Competitive analysis

I’ve done countless competitor analysis in my career. I think about strategy intently when it comes to business, career, life and that works its way into my coaching and consulting career. Most businesses are obsessed with what their competitors are doing.

If you know the enemy and know yourself, you need not fear the result of a hundred battles.

Sun Tze

The quote is probably well remembered especially by people who have a chinese upbringing. But we often take for granted the part about knowing yourself. In fact, the original chinese saying has it in reverse from the above translation. It starts with “know yourself”. Of course we know ourselves, you’d think.

Yet countless businesses whom I’ve worked with when performing competitor analysis are not thinking about themselves enough. They are just identifying random brands or companies doing the same activities as themselves and considering them as competitors, trying to find out their pricing and what they do. If you know yourself then you know where is your stronghold and which is your true battleground. If you know you’re weak, then focus on where you can garner resources; more often in blue oceans rather than red ones.
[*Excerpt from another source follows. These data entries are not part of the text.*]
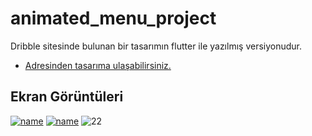 # animated_menu_project

Dribble sitesinde bulunan bir tasarımın flutter ile yazılmış versiyonudur.
- [Adresinden tasarıma ulaşabilirsiniz.](https://dribbble.com/shots/6351511-Menu-and-Dashboard/attachments/6351511-Menu-and-Dashboard?mode=media)


## Ekran Görüntüleri

[![name](http://ahmetbalkan.com.tr/app/111.jpg)]()
[![name](http://ahmetbalkan.com.tr/app/222.jpg)]()
![22](https://user-images.githubusercontent.com/48199986/178214366-82f3e2b6-6261-4a50-97d0-5226e9166e03.gif)

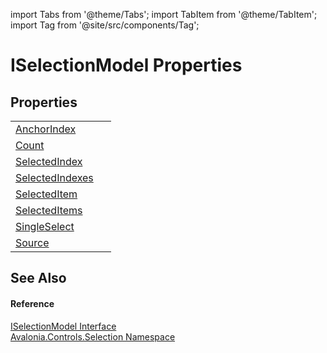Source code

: import Tabs from '@theme/Tabs'; 
import TabItem from '@theme/TabItem'; 
import Tag from '@site/src/components/Tag'; 

# ISelectionModel Properties




## Properties
<table>
<tr>
<td><a href="P_Avalonia_Controls_Selection_ISelectionModel_AnchorIndex">AnchorIndex</a></td>
<td> </td>
</tr>
<tr>
<td><a href="P_Avalonia_Controls_Selection_ISelectionModel_Count">Count</a></td>
<td> </td>
</tr>
<tr>
<td><a href="P_Avalonia_Controls_Selection_ISelectionModel_SelectedIndex">SelectedIndex</a></td>
<td> </td>
</tr>
<tr>
<td><a href="P_Avalonia_Controls_Selection_ISelectionModel_SelectedIndexes">SelectedIndexes</a></td>
<td> </td>
</tr>
<tr>
<td><a href="P_Avalonia_Controls_Selection_ISelectionModel_SelectedItem">SelectedItem</a></td>
<td> </td>
</tr>
<tr>
<td><a href="P_Avalonia_Controls_Selection_ISelectionModel_SelectedItems">SelectedItems</a></td>
<td> </td>
</tr>
<tr>
<td><a href="P_Avalonia_Controls_Selection_ISelectionModel_SingleSelect">SingleSelect</a></td>
<td> </td>
</tr>
<tr>
<td><a href="P_Avalonia_Controls_Selection_ISelectionModel_Source">Source</a></td>
<td> </td>
</tr>
</table>

## See Also


#### Reference
<a href="T_Avalonia_Controls_Selection_ISelectionModel">ISelectionModel Interface</a>  
<a href="N_Avalonia_Controls_Selection">Avalonia.Controls.Selection Namespace</a>  
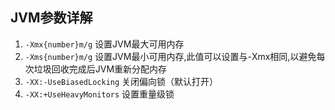 ## JVM参数详解
1. `-Xmx{number}m/g` 设置JVM最大可用内存
1. `-Xms{number}m/g` 设置JVM最小可用内存,此值可以设置与-Xmx相同,以避免每次垃圾回收完成后JVM重新分配内存
1. `-XX:-UseBiasedLocking` 关闭偏向锁（默认打开）
1. `-XX:+UseHeavyMonitors` 设置重量级锁
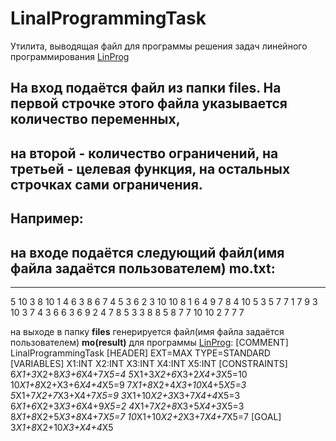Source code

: # LinalProgrammingTask
Утилита, выводящая файл для программы решения задач линейного программирования [LinProg](http://linprog.skysense.ru/)

На вход подаётся файл из папки **files**. На первой строчке этого файла указывается количество переменных,
---
на второй - количество ограничений, на третьей - целевая функция, на остальных строчках сами ограничения.
---
Например:
---
на входе подаётся следующий файл(имя файла задаётся пользователем) **mo.txt**:
---
---
5
10
3 8 10 1 4
6 3 8 6 7 4
5 3 6 2 3 10
10 8 1 6 4 9
7 8 4 10 5 3
5 7 7 1 7 9
3 10 3 7 4 3
6 6 3 6 9 2
4 7 8 5 3 3
8 8 5 8 7 7
10 10 2 7 7 7

на выходе в папку **files** генерируется файл(имя файла задаётся пользователем) **mo(result)** для программы [LinProg](http://linprog.skysense.ru/):
[COMMENT]
LinalProgrammingTask
[HEADER]
EXT=MAX
TYPE=STANDARD
[VARIABLES]
X1:INT
X2:INT
X3:INT
X4:INT
X5:INT
[CONSTRAINTS]
6*X1+3*X2+8*X3+6*X4+7*X5=4
5*X1+3*X2+6*X3+2*X4+3*X5=10
10*X1+8*X2+X3+6*X4+4*X5=9
7*X1+8*X2+4*X3+10*X4+5*X5=3
5*X1+7*X2+7*X3+X4+7*X5=9
3*X1+10*X2+3*X3+7*X4+4*X5=3
6*X1+6*X2+3*X3+6*X4+9*X5=2
4*X1+7*X2+8*X3+5*X4+3*X5=3
8*X1+8*X2+5*X3+8*X4+7*X5=7
10*X1+10*X2+2*X3+7*X4+7*X5=7
[GOAL]
3*X1+8*X2+10*X3+X4+4*X5
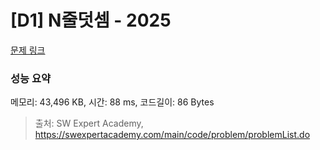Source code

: # [D1] N줄덧셈 - 2025 

[문제 링크](https://swexpertacademy.com/main/code/problem/problemDetail.do?contestProbId=AV5QFZtaAscDFAUq) 

### 성능 요약

메모리: 43,496 KB, 시간: 88 ms, 코드길이: 86 Bytes



> 출처: SW Expert Academy, https://swexpertacademy.com/main/code/problem/problemList.do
When Barnes & Noble started their online bookstore, Jeff Bezos rallied the young Amazon team who was trembling in fear by telling them that there was no point focusing on their competitor since B&N wasn’t going to write them cheques, better to focus on the customers. Jeff Bezos knows Amazon well; there was no way a small upstart can win by mimicking their competitors. They’d run out of breathe before they start if they’re on the same race.

Of course, Amazon was afraid. B&N had lots of resources to try crushing them. But if Amazon was obsessed with this fear they’d be running in circles. The greatest competitor they need to analyse is themselves, their ability to focus on the client base will set them apart from each version of themselves.